问题
I need a help. I have a query which get top 5 records group by date (not date + time) and sum of amount.
I wrote the following but it returns all the records not just top 5 records
CREATE OR REPLACE FUNCTION state_groupbyandsum( state map<text, double>, datetime text, amount text )
CALLED ON NULL INPUT
RETURNS map<text, double>
LANGUAGE java
AS 'String date = datetime.substring(0,10); Double count = (Double) state.get(date); if (count == null) count = Double.parseDouble(amount); else count = count + Double.parseDouble(amount); state.put(date, count); return state;' ;
CREATE OR REPLACE AGGREGATE groupbyandsum(text, text)
SFUNC state_groupbyandsum
STYPE map<text, double>
INITCOND {};
select groupbyandsum(datetime, amout) from warehouse;
Could you please help out to get just 5 records.
回答1:
Here's one way to do that. Your group by state function could be like this:
CREATE FUNCTION state_group_and_total( state map<text, double>, type text, amount double )
CALLED ON NULL INPUT
RETURNS map<text, double>
LANGUAGE java AS '
Double count = (Double) state.get(type);
if (count == null)
count = amount;
else
count = count + amount;
state.put(type, count);
return state;
';
That will build up a map of all the amount rows selected by your query WHERE clause. Now the tricky part is how to keep just the top N. One way to do it is by using a FINALFUNC which gets executed after all the rows have been put in the map. So here's a function to do that using a loop to find the maximum value in the map and move it to a result map. So to find the top N it would iterate over the map N times (there are more efficient algorithms than this, but it's just a quick and dirty example).

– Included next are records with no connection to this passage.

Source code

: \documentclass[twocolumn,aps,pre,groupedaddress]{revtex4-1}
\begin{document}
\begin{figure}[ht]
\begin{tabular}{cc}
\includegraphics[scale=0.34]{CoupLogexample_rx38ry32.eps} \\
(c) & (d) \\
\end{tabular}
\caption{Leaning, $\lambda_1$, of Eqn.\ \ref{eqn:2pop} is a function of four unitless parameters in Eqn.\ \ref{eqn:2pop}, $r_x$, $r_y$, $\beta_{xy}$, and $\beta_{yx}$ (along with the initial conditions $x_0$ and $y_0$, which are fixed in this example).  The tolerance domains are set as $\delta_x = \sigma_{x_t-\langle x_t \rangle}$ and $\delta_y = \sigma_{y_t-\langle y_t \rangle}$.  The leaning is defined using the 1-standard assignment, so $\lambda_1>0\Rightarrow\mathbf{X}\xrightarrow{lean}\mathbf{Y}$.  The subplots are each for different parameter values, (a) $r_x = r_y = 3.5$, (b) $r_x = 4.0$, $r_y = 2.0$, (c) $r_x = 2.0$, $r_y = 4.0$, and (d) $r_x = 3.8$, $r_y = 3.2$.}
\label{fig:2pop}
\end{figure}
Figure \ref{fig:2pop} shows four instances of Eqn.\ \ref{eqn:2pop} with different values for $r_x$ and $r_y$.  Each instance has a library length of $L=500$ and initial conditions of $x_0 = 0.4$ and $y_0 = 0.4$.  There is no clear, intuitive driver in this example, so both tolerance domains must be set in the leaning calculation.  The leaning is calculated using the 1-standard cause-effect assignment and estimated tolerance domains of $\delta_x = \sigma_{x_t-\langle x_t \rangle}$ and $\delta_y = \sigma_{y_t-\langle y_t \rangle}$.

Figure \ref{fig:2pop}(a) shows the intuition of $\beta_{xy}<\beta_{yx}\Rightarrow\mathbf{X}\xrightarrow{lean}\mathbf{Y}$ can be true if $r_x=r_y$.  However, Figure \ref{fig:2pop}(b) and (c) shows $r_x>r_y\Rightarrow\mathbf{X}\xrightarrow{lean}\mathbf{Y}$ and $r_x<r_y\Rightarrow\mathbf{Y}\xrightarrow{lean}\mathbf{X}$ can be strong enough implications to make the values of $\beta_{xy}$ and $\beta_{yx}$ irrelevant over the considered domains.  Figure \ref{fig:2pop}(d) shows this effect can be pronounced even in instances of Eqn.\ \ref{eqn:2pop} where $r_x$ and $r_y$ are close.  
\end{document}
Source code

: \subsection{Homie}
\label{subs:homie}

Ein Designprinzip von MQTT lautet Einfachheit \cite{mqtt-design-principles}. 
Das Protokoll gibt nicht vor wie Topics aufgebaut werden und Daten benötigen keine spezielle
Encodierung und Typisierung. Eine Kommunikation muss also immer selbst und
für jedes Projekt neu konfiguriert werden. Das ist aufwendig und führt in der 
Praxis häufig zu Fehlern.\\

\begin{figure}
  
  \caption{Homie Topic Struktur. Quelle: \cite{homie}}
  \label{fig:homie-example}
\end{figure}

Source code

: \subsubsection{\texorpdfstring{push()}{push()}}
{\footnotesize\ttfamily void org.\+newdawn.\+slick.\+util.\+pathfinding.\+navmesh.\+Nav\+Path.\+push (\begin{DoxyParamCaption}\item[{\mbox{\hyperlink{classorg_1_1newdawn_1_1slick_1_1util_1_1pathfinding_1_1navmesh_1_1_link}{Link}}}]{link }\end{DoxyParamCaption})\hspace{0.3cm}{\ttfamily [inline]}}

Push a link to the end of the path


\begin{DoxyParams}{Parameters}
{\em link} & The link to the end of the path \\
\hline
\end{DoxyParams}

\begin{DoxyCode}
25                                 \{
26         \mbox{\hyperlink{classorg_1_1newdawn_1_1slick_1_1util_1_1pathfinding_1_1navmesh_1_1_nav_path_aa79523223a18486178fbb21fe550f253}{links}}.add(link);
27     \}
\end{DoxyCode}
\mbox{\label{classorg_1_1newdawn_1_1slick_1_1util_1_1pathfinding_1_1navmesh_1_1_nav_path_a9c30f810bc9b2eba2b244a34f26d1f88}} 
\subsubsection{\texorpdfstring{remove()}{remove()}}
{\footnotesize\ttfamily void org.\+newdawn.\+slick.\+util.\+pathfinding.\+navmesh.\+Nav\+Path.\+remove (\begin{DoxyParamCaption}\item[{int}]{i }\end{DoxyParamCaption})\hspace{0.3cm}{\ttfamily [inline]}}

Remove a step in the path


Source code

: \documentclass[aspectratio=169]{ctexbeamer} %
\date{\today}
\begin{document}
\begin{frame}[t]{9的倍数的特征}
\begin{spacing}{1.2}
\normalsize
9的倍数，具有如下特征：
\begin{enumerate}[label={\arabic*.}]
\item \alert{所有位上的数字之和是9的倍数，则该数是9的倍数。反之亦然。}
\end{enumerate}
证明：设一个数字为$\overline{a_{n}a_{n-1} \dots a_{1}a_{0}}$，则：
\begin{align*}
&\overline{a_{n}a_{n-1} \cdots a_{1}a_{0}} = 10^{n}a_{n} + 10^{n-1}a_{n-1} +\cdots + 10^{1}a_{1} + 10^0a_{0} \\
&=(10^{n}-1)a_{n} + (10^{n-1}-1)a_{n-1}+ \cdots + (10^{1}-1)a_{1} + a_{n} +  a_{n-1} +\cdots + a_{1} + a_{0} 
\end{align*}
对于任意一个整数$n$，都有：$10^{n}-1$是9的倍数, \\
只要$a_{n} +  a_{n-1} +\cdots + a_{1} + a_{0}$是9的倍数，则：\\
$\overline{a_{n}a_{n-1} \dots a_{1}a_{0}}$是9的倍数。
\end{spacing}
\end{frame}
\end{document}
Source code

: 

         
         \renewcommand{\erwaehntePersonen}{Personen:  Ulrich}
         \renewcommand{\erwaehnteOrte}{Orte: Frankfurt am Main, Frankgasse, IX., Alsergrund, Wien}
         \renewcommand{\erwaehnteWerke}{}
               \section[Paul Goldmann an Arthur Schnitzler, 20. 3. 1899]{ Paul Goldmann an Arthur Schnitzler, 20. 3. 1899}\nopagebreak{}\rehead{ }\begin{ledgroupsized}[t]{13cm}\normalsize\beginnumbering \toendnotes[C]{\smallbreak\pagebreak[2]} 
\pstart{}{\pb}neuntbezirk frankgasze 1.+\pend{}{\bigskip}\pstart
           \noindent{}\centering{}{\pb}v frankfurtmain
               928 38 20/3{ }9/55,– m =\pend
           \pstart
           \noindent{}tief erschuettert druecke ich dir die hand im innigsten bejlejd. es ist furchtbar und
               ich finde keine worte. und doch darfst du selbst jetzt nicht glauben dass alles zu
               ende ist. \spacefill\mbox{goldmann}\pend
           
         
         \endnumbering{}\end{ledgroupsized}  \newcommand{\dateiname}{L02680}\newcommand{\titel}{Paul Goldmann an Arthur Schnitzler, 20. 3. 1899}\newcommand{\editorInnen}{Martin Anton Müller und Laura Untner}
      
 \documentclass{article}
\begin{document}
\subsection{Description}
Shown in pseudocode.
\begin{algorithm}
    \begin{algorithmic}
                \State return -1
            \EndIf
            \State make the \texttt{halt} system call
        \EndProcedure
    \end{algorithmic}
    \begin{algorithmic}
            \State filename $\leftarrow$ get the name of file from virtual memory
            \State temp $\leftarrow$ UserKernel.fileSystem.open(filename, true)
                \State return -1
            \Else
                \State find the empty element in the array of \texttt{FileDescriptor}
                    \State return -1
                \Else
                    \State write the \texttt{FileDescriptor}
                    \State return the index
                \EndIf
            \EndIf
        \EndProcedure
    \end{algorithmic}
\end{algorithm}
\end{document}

So here's an example to find the top two:
CREATE FUNCTION topFinal (state map<text, double>)
CALLED ON NULL INPUT
RETURNS map<text, double>
LANGUAGE java AS '
java.util.Map<String, Double> inMap = new java.util.HashMap<String, Double>(),
outMap = new java.util.HashMap<String, Double>();
inMap.putAll(state);
int topN = 2;
for (int i = 1; i <= topN; i++) {
double maxVal = -1;
String moveKey = null;
for (java.util.Map.Entry<String, Double> entry : inMap.entrySet()) {
if (entry.getValue() > maxVal) {
maxVal = entry.getValue();
moveKey = entry.getKey();
}
}
if (moveKey != null) {
outMap.put(moveKey, maxVal);
inMap.remove(moveKey);
}
}
return outMap;
';
Then lastly you need to define the AGGREGATE to call the two functions you defined:
CREATE OR REPLACE AGGREGATE group_and_total(text, double)
SFUNC state_group_and_total
STYPE map<text, double>
FINALFUNC topFinal
INITCOND {};
So let's see if that works.
CREATE table test (partition int, clustering text, amount double, PRIMARY KEY (partition, clustering));
INSERT INTO test (partition , clustering, amount) VALUES ( 1, '2015', 99.1);
INSERT INTO test (partition , clustering, amount) VALUES ( 1, '2016', 18.12);
INSERT INTO test (partition , clustering, amount) VALUES ( 1, '2017', 44.889);
SELECT * from test;
partition | clustering | amount
-----------+------------+--------
1 | 2015 | 99.1
1 | 2016 | 18.12
1 | 2017 | 44.889
Now, drum roll...
SELECT group_and_total(clustering, amount) from test where partition=1;
agg.group_and_total(clustering, amount)
-------------------------------------------
{'2015': 99.1, '2017': 44.889}
So you see it kept the top 2 rows based on the amount.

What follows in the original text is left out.